Your task
Somewhere below are a line with "übergeben hatte." and a later line with "Barmherzigkeit wird uns". Output exactly those lines and all lines between them.

Records supplied Block Start

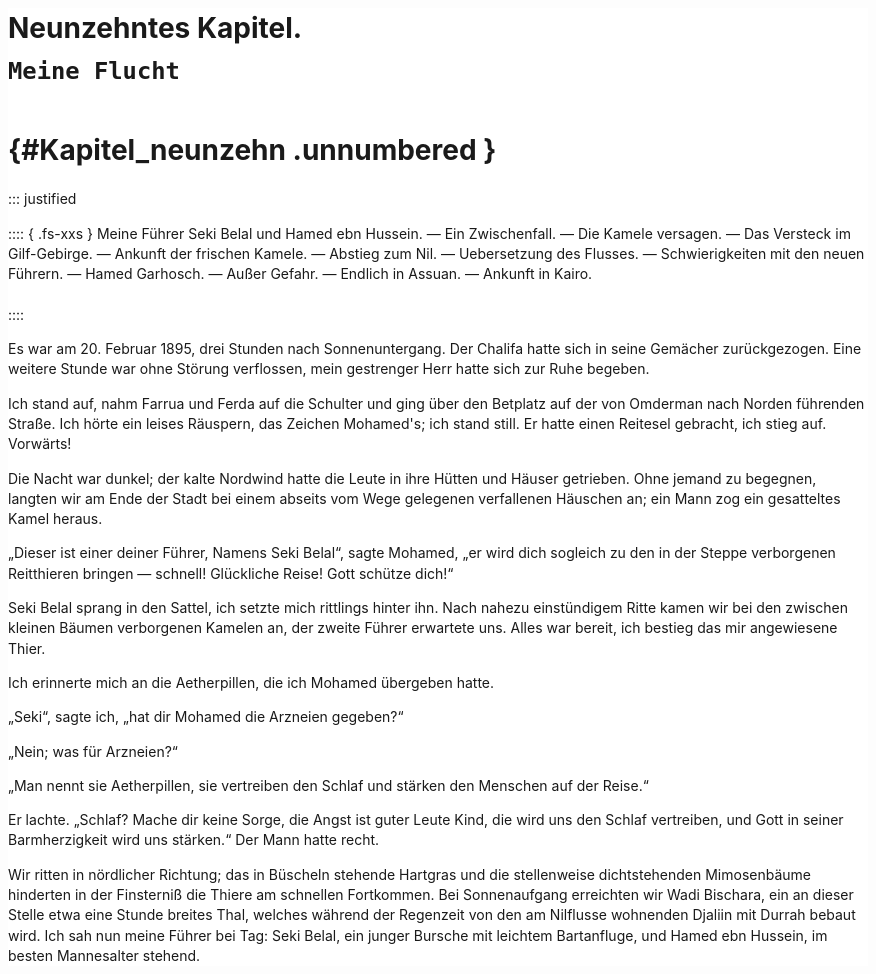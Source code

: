 # Neunzehntes Kapitel.&nbsp;<br />**`Meine Flucht`**<br /><br /> {#Kapitel_neunzehn .unnumbered }

::: justified

:::: { .fs-xxs  }
Meine Führer Seki Belal und Hamed ebn Hussein. — Ein Zwischenfall. — Die
Kamele versagen. — Das Versteck im Gilf-Gebirge. — Ankunft der frischen Kamele.
— Abstieg zum Nil. — Uebersetzung des Flusses. — Schwierigkeiten mit den
neuen Führern. — Hamed Garhosch. — Außer Gefahr. — Endlich in Assuan. —
Ankunft in Kairo.
<br /><br />
::::

Es war am 20. Februar 1895, drei Stunden nach
Sonnenuntergang. Der Chalifa hatte sich in seine Gemächer zurückgezogen.
Eine weitere Stunde war ohne Störung verflossen, mein gestrenger
Herr hatte sich zur Ruhe begeben.

Ich stand auf, nahm Farrua und Ferda auf die Schulter und
ging über den Betplatz auf der von Omderman nach Norden
führenden Straße. Ich hörte ein leises Räuspern, das Zeichen Mohamed's;
ich stand still. Er hatte einen Reitesel gebracht, ich stieg auf. Vorwärts!

Die Nacht war dunkel; der kalte Nordwind hatte die Leute in
ihre Hütten und Häuser getrieben. Ohne jemand zu begegnen,
langten wir am Ende der Stadt bei einem abseits vom Wege gelegenen
verfallenen Häuschen an; ein Mann zog ein gesatteltes Kamel heraus.

„Dieser ist einer deiner Führer, Namens Seki Belal“, sagte
Mohamed, „er wird dich sogleich zu den in der Steppe verborgenen
Reitthieren bringen — schnell! Glückliche Reise! Gott schütze dich!“

Seki Belal sprang in den Sattel, ich setzte mich rittlings hinter
ihn. Nach nahezu einstündigem Ritte kamen wir bei den zwischen kleinen
Bäumen verborgenen Kamelen an, der zweite Führer erwartete uns.
Alles war bereit, ich bestieg das mir angewiesene Thier.

Ich erinnerte mich an die Aetherpillen, die ich Mohamed
übergeben hatte.

„Seki“, sagte ich, „hat dir Mohamed die Arzneien gegeben?“

„Nein; was für Arzneien?“

„Man nennt sie Aetherpillen, sie vertreiben den Schlaf und stärken
den Menschen auf der Reise.“

Er lachte. „Schlaf? Mache dir keine Sorge, die Angst ist guter
Leute Kind, die wird uns den Schlaf vertreiben, und Gott in seiner
Barmherzigkeit wird uns stärken.“ Der Mann hatte recht.

Wir ritten in nördlicher Richtung; das in Büscheln stehende
Hartgras und die stellenweise dichtstehenden Mimosenbäume hinderten in
der Finsterniß die Thiere am schnellen Fortkommen. Bei
Sonnenaufgang erreichten wir Wadi Bischara, ein an dieser Stelle etwa eine
Stunde breites Thal, welches während der Regenzeit von den am
Nilflusse wohnenden Djaliin mit Durrah bebaut wird. Ich sah nun meine
Führer bei Tag: Seki Belal, ein junger Bursche mit leichtem
Bartanfluge, und Hamed ebn Hussein, im besten Mannesalter stehend.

Records supplied Block End

Worked solution
übergeben hatte.

„Seki“, sagte ich, „hat dir Mohamed die Arzneien gegeben?“

„Nein; was für Arzneien?“

„Man nennt sie Aetherpillen, sie vertreiben den Schlaf und stärken
den Menschen auf der Reise.“

Er lachte. „Schlaf? Mache dir keine Sorge, die Angst ist guter
Leute Kind, die wird uns den Schlaf vertreiben, und Gott in seiner
Barmherzigkeit wird uns stärken.“ Der Mann hatte recht.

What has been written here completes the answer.